When John F. Kennedy announced the Apollo manned moon landing project, some thought it was impossible. Others thought it was a waste of money. But still it happened. Hundreds of thousands of people worked for the next decade to achieve the goal, stretching science and engineering to incredible new heights, and the achievement inspired generations of children to become scientists and continue the exploration of our universe. All this from strong, inspirational, visionary leadership.

When Barack Obama cancelled funding for the nine-year-old Constellation programme to continue human exploration of space, he pronounced it “over budget, behind schedule, and lacking in innovation”. He didn’t replace it with anything, let alone something inspirational. The project was born in the George W. Bush era, which speaks volumes. Instead of a clear, singular, ambitious goal from a strong leader, the programme seemed broad and woolly, and didn’t really make much of an impact with the press or public. Now the only hope for humanity’s further exploration of space seems to rest with India and China.
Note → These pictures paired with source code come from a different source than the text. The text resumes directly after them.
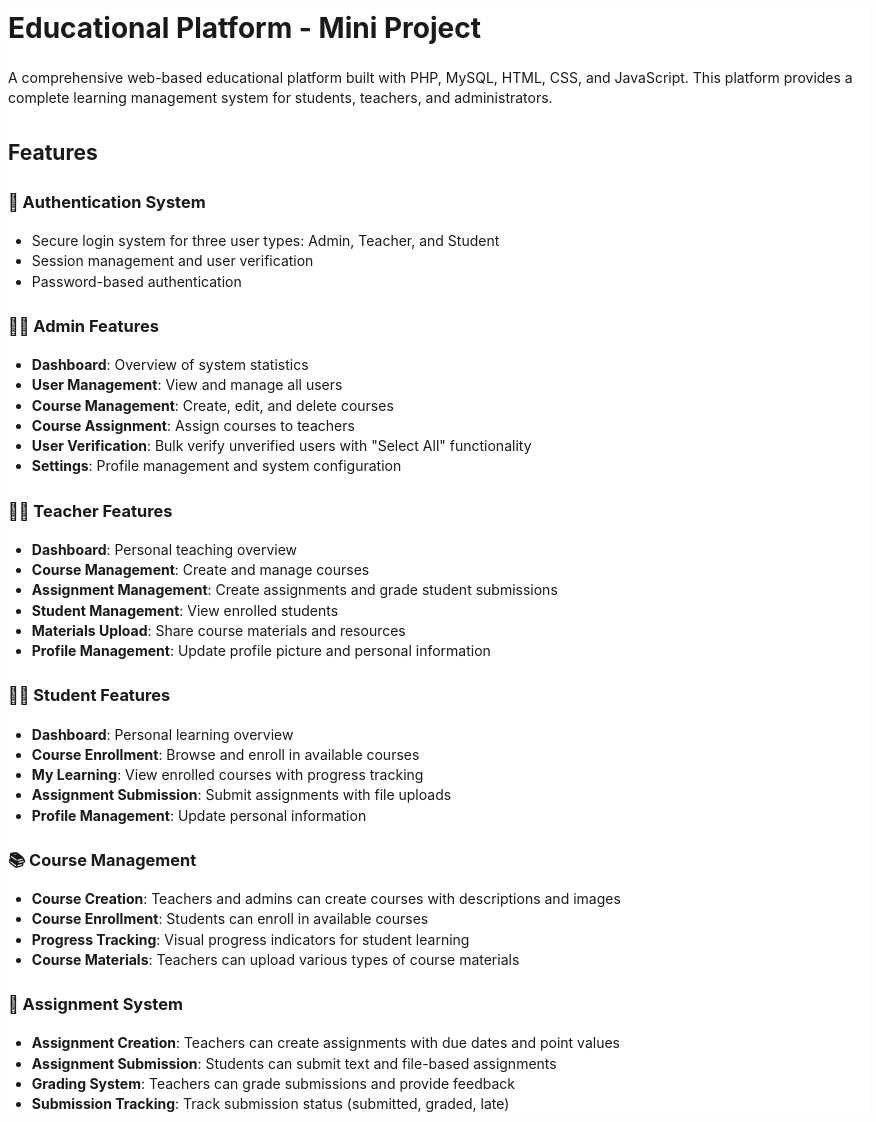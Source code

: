 # Educational Platform - Mini Project

A comprehensive web-based educational platform built with PHP, MySQL, HTML, CSS, and JavaScript. This platform provides a complete learning management system for students, teachers, and administrators.

## Features

### 🔐 Authentication System
- Secure login system for three user types: Admin, Teacher, and Student
- Session management and user verification
- Password-based authentication

### 👨‍💼 Admin Features
- **Dashboard**: Overview of system statistics
- **User Management**: View and manage all users
- **Course Management**: Create, edit, and delete courses
- **Course Assignment**: Assign courses to teachers
- **User Verification**: Bulk verify unverified users with "Select All" functionality
- **Settings**: Profile management and system configuration

### 👨‍🏫 Teacher Features
- **Dashboard**: Personal teaching overview
- **Course Management**: Create and manage courses
- **Assignment Management**: Create assignments and grade student submissions
- **Student Management**: View enrolled students
- **Materials Upload**: Share course materials and resources
- **Profile Management**: Update profile picture and personal information

### 👨‍🎓 Student Features
- **Dashboard**: Personal learning overview
- **Course Enrollment**: Browse and enroll in available courses
- **My Learning**: View enrolled courses with progress tracking
- **Assignment Submission**: Submit assignments with file uploads
- **Profile Management**: Update personal information

### 📚 Course Management
- **Course Creation**: Teachers and admins can create courses with descriptions and images
- **Course Enrollment**: Students can enroll in available courses
- **Progress Tracking**: Visual progress indicators for student learning
- **Course Materials**: Teachers can upload various types of course materials

### 📝 Assignment System
- **Assignment Creation**: Teachers can create assignments with due dates and point values
- **Assignment Submission**: Students can submit text and file-based assignments
- **Grading System**: Teachers can grade submissions and provide feedback
- **Submission Tracking**: Track submission status (submitted, graded, late)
I was born at the end of the 1960s, and grew up in the 1970s and 1980s. I was brought into a world which had just achieved something incredible, and was looking forward to even more. As a child I loved Arthurian legend, where great things were achieved against all odds by heroic figures who were pure of heart and driven by a single-minded mission. I learned from Mister Benn about helping and being nice to people and improving one’s world through one’s actions. I watched Tomorrow’s World present new and wonderful innovations which would change all our lives for the better. I grew up watching Star Trek, in which mankind’s future had consigned war to the history books and was going to be dedicated to exploration and learning and discovery. I remember the Apollo 11 moon landing only as something people were still talking about a few years after it happened – which in turn shows just what an impression it had made on the public. I watched with excitement the development of the Space Shuttle, its atmospheric tests on the back of a 747, and its first orbital test flight in 1981. I watched as the International Space Station was built, to the yawns and boredom of the public. I watched as politicians increasingly became bogged down in the mire of their own self-interested, corrupt, short-termist dogma, and devoid of vision or grand designs. I watched as everything became less great, less inspiring and less impressive than my childhood aspirations. I watched the world become devoid of greatness. I am one of the generation of the disappointed. This is not the future we were promised.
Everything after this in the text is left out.